- Prompt -
The answer must consist of each line below that contains the string "https".
━━━ The input ━━━
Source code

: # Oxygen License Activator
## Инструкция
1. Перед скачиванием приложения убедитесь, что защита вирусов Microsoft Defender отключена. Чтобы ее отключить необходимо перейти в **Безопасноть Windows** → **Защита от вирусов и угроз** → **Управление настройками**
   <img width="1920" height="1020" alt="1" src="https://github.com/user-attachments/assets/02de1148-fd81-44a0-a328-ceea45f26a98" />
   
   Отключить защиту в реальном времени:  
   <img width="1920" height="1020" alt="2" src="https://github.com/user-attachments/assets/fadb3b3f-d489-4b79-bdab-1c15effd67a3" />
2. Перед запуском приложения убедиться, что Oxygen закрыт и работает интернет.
━━━
- Answer section -
   <img width="1920" height="1020" alt="1" src="https://github.com/user-attachments/assets/02de1148-fd81-44a0-a328-ceea45f26a98" />
   <img width="1920" height="1020" alt="2" src="https://github.com/user-attachments/assets/fadb3b3f-d489-4b79-bdab-1c15effd67a3" />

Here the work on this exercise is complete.